__Available records__.
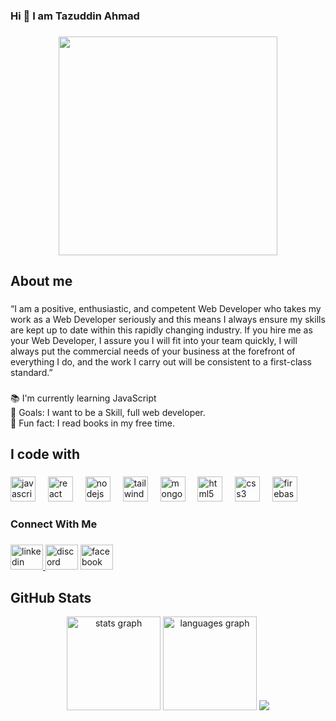 <h3 align="left">Hi 👋 I am Tazuddin Ahmad</h3>

###

<div align="center">
  <img height="350" src="https://scontent.fdac41-1.fna.fbcdn.net/v/t39.30808-6/476503917_9336002673180402_5215390031825706487_n.png?_nc_cat=108&ccb=1-7&_nc_sid=cc71e4&_nc_eui2=AeE92PPFV9MiF_cwIOCvArl3TfHt-Bs94MtN8e34Gz3gy_-rE0B56UAiRRfVic5GZpOs2ZmTSqLs1TOuGGV-6Dl9&_nc_ohc=lwsGbc3JGwQQ7kNvgEQjyES&_nc_zt=23&_nc_ht=scontent.fdac41-1.fna&_nc_gid=AlYaD-ZQnKDUIo_BT3yxQcQ&oh=00_AYCJ7lO5VFMhOj0991J0q-u695ZQ8zOKT1CHpc7ypR0I_A&oe=67A8E679"  />
</div>


###
<h2 align="left">About me</h2>

###

<p align="left">“I am a positive, enthusiastic, and competent Web Developer who takes my work as a Web Developer seriously and this means I always ensure my skills are kept up to date within this rapidly changing industry. If you hire me as your Web Developer, I assure you I will fit into your team quickly, I will always put the commercial needs of your business at the forefront of everything I do, and the work I carry out will be consistent to a first-class standard.”</p>

###

<p align="left">📚 I'm currently learning JavaScript<br>🎯 Goals: I want to be a Skill, full web developer.<br>🎲 Fun fact: I read books in my free time.</p>

###

<h2 align="left">I code with</h2>

###

<div align="left">
  <img src="https://cdn.jsdelivr.net/gh/devicons/devicon/icons/javascript/javascript-original.svg" height="40" alt="javascript logo"  />
  <img width="12" />
  <img src="https://cdn.jsdelivr.net/gh/devicons/devicon/icons/react/react-original.svg" height="40" alt="react logo"  />
  <img width="12" />
  <img src="https://cdn.jsdelivr.net/gh/devicons/devicon/icons/nodejs/nodejs-original.svg" height="40" alt="nodejs logo"  />
  <img width="12" />
  <img src="https://cdn.jsdelivr.net/gh/devicons/devicon/icons/tailwindcss/tailwindcss-original-wordmark.svg" height="40" alt="tailwindcss logo"  />
  <img width="12" />
  <img src="https://cdn.jsdelivr.net/gh/devicons/devicon/icons/mongodb/mongodb-original.svg" height="40" alt="mongodb logo"  />
  <img width="12" />
  <img src="https://cdn.jsdelivr.net/gh/devicons/devicon/icons/html5/html5-original.svg" height="40" alt="html5 logo"  />
  <img width="12" />
  <img src="https://cdn.jsdelivr.net/gh/devicons/devicon/icons/css3/css3-original.svg" height="40" alt="css3 logo"  />
  <img width="12" />
  <img src="https://cdn.jsdelivr.net/gh/devicons/devicon/icons/firebase/firebase-plain.svg" height="40" alt="firebase logo"  />
</div>

###

<h3 align="left">Connect With Me</h3>

###

<div align="left">
  <a href="https://www.linkedin.com/in/tazuddin-ahmad-4a5673270/" target="_blank">
    <img src="https://raw.githubusercontent.com/maurodesouza/profile-readme-generator/master/src/assets/icons/social/linkedin/default.svg" width="52" height="40" alt="linkedin logo"  />
  </a>
  <img src="https://raw.githubusercontent.com/maurodesouza/profile-readme-generator/master/src/assets/icons/social/discord/default.svg" width="52" height="40" alt="discord logo"  />
  <a href="https://www.facebook.com/taz.uddin.7" target="_blank">
    <img src="https://raw.githubusercontent.com/maurodesouza/profile-readme-generator/master/src/assets/icons/social/facebook/default.svg" width="52" height="40" alt="facebook logo"  />
  </a>
</div>



<h2 align="left">GitHub Stats</h2>

<div align="center">
  <img src="https://github-readme-stats.vercel.app/api?username=Tazuddin26&hide_title=false&hide_rank=false&show_icons=true&include_all_commits=true&count_private=true&disable_animations=false&theme=dracula&locale=en&hide_border=false&order=1" height="150" alt="stats graph"  />
  <img src="https://github-readme-stats.vercel.app/api/top-langs?username=Tazuddin26&locale=en&hide_title=false&layout=compact&card_width=320&langs_count=5&theme=dracula&hide_border=false&order=2" height="150" alt="languages graph"  />
<img src="https://streak-stats.demolab.com/?user=Tazuddin26&theme=dracula"/>
</div>




###
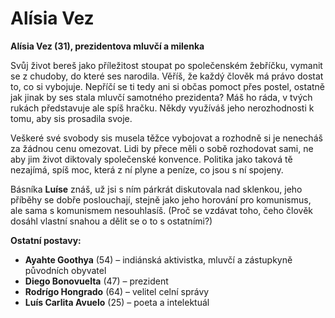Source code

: # Alísia Vez

__Alísia Vez (31), prezidentova mluvčí a milenka__

Svůj život bereš jako příležitost stoupat po společenském žebříčku, vymanit se z chudoby, do které ses narodila. Věříš, že každý člověk má právo dostat to, co si vybojuje. Nepříčí se ti tedy ani si občas pomoct přes postel, ostatně jak jinak by ses stala mluvčí samotného prezidenta? Máš ho ráda, v tvých rukách představuje ale spíš hračku. Někdy využíváš jeho nerozhodnosti k tomu, aby sis prosadila svoje.

Veškeré své svobody sis musela těžce vybojovat a rozhodně si je nenecháš za žádnou cenu omezovat. Lidi by přece měli o sobě rozhodovat sami, ne aby jim život diktovaly společenské konvence. Politika jako taková tě nezajímá, spíš moc, která z ní plyne a peníze, co jsou s ní spojeny.

Básníka __Luíse__ znáš, už jsi s ním párkrát diskutovala nad sklenkou, jeho příběhy se dobře poslouchají, stejně jako jeho horování pro komunismus, ale sama s komunismem nesouhlasíš. (Proč se vzdávat toho, čeho člověk dosáhl vlastní snahou a dělit se o to s ostatními?)

<!-- novy sloupec -->
__Ostatní postavy:__
- __Ayahte Goothya__ (54) – indiánská aktivistka, mluvčí a zástupkyně původních obyvatel
- __Diego Bonovuelta__ (47) – prezident
- __Rodrígo Hongrado__ (64) – velitel celní správy
- __Luís Carlita Avuelo__ (25) – poeta a intelektuál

__Exercise details__.
With images omitted, output the data exactly as given.

__Final answer__.
 <h3 align="left">Hi 👋 I am Tazuddin Ahmad</h3>

###

<div align="center">
  <img height="350" src="https://scontent.fdac41-1.fna.fbcdn.net/v/t39.30808-6/476503917_9336002673180402_5215390031825706487_n.png?_nc_cat=108&ccb=1-7&_nc_sid=cc71e4&_nc_eui2=AeE92PPFV9MiF_cwIOCvArl3TfHt-Bs94MtN8e34Gz3gy_-rE0B56UAiRRfVic5GZpOs2ZmTSqLs1TOuGGV-6Dl9&_nc_ohc=lwsGbc3JGwQQ7kNvgEQjyES&_nc_zt=23&_nc_ht=scontent.fdac41-1.fna&_nc_gid=AlYaD-ZQnKDUIo_BT3yxQcQ&oh=00_AYCJ7lO5VFMhOj0991J0q-u695ZQ8zOKT1CHpc7ypR0I_A&oe=67A8E679"  />
</div>


###
<h2 align="left">About me</h2>

###

<p align="left">“I am a positive, enthusiastic, and competent Web Developer who takes my work as a Web Developer seriously and this means I always ensure my skills are kept up to date within this rapidly changing industry. If you hire me as your Web Developer, I assure you I will fit into your team quickly, I will always put the commercial needs of your business at the forefront of everything I do, and the work I carry out will be consistent to a first-class standard.”</p>

###

<p align="left">📚 I'm currently learning JavaScript<br>🎯 Goals: I want to be a Skill, full web developer.<br>🎲 Fun fact: I read books in my free time.</p>

###

<h2 align="left">I code with</h2>

###

<div align="left">
  <img src="https://cdn.jsdelivr.net/gh/devicons/devicon/icons/javascript/javascript-original.svg" height="40" alt="javascript logo"  />
  <img width="12" />
  <img src="https://cdn.jsdelivr.net/gh/devicons/devicon/icons/react/react-original.svg" height="40" alt="react logo"  />
  <img width="12" />
  <img src="https://cdn.jsdelivr.net/gh/devicons/devicon/icons/nodejs/nodejs-original.svg" height="40" alt="nodejs logo"  />
  <img width="12" />
  <img src="https://cdn.jsdelivr.net/gh/devicons/devicon/icons/tailwindcss/tailwindcss-original-wordmark.svg" height="40" alt="tailwindcss logo"  />
  <img width="12" />
  <img src="https://cdn.jsdelivr.net/gh/devicons/devicon/icons/mongodb/mongodb-original.svg" height="40" alt="mongodb logo"  />
  <img width="12" />
  <img src="https://cdn.jsdelivr.net/gh/devicons/devicon/icons/html5/html5-original.svg" height="40" alt="html5 logo"  />
  <img width="12" />
  <img src="https://cdn.jsdelivr.net/gh/devicons/devicon/icons/css3/css3-original.svg" height="40" alt="css3 logo"  />
  <img width="12" />
  <img src="https://cdn.jsdelivr.net/gh/devicons/devicon/icons/firebase/firebase-plain.svg" height="40" alt="firebase logo"  />
</div>

###

<h3 align="left">Connect With Me</h3>

###

<div align="left">
  <a href="https://www.linkedin.com/in/tazuddin-ahmad-4a5673270/" target="_blank">
    <img src="https://raw.githubusercontent.com/maurodesouza/profile-readme-generator/master/src/assets/icons/social/linkedin/default.svg" width="52" height="40" alt="linkedin logo"  />
  </a>
  <img src="https://raw.githubusercontent.com/maurodesouza/profile-readme-generator/master/src/assets/icons/social/discord/default.svg" width="52" height="40" alt="discord logo"  />
  <a href="https://www.facebook.com/taz.uddin.7" target="_blank">
    <img src="https://raw.githubusercontent.com/maurodesouza/profile-readme-generator/master/src/assets/icons/social/facebook/default.svg" width="52" height="40" alt="facebook logo"  />
  </a>
</div>



<h2 align="left">GitHub Stats</h2>

<div align="center">
  <img src="https://github-readme-stats.vercel.app/api?username=Tazuddin26&hide_title=false&hide_rank=false&show_icons=true&include_all_commits=true&count_private=true&disable_animations=false&theme=dracula&locale=en&hide_border=false&order=1" height="150" alt="stats graph"  />
  <img src="https://github-readme-stats.vercel.app/api/top-langs?username=Tazuddin26&locale=en&hide_title=false&layout=compact&card_width=320&langs_count=5&theme=dracula&hide_border=false&order=2" height="150" alt="languages graph"  />
<img src="https://streak-stats.demolab.com/?user=Tazuddin26&theme=dracula"/>
</div>




###
Source code

: # Alísia Vez

__Alísia Vez (31), prezidentova mluvčí a milenka__

Svůj život bereš jako příležitost stoupat po společenském žebříčku, vymanit se z chudoby, do které ses narodila. Věříš, že každý člověk má právo dostat to, co si vybojuje. Nepříčí se ti tedy ani si občas pomoct přes postel, ostatně jak jinak by ses stala mluvčí samotného prezidenta? Máš ho ráda, v tvých rukách představuje ale spíš hračku. Někdy využíváš jeho nerozhodnosti k tomu, aby sis prosadila svoje.

Veškeré své svobody sis musela těžce vybojovat a rozhodně si je nenecháš za žádnou cenu omezovat. Lidi by přece měli o sobě rozhodovat sami, ne aby jim život diktovaly společenské konvence. Politika jako taková tě nezajímá, spíš moc, která z ní plyne a peníze, co jsou s ní spojeny.

Básníka __Luíse__ znáš, už jsi s ním párkrát diskutovala nad sklenkou, jeho příběhy se dobře poslouchají, stejně jako jeho horování pro komunismus, ale sama s komunismem nesouhlasíš. (Proč se vzdávat toho, čeho člověk dosáhl vlastní snahou a dělit se o to s ostatními?)

<!-- novy sloupec -->
__Ostatní postavy:__
- __Ayahte Goothya__ (54) – indiánská aktivistka, mluvčí a zástupkyně původních obyvatel
- __Diego Bonovuelta__ (47) – prezident
- __Rodrígo Hongrado__ (64) – velitel celní správy
- __Luís Carlita Avuelo__ (25) – poeta a intelektuál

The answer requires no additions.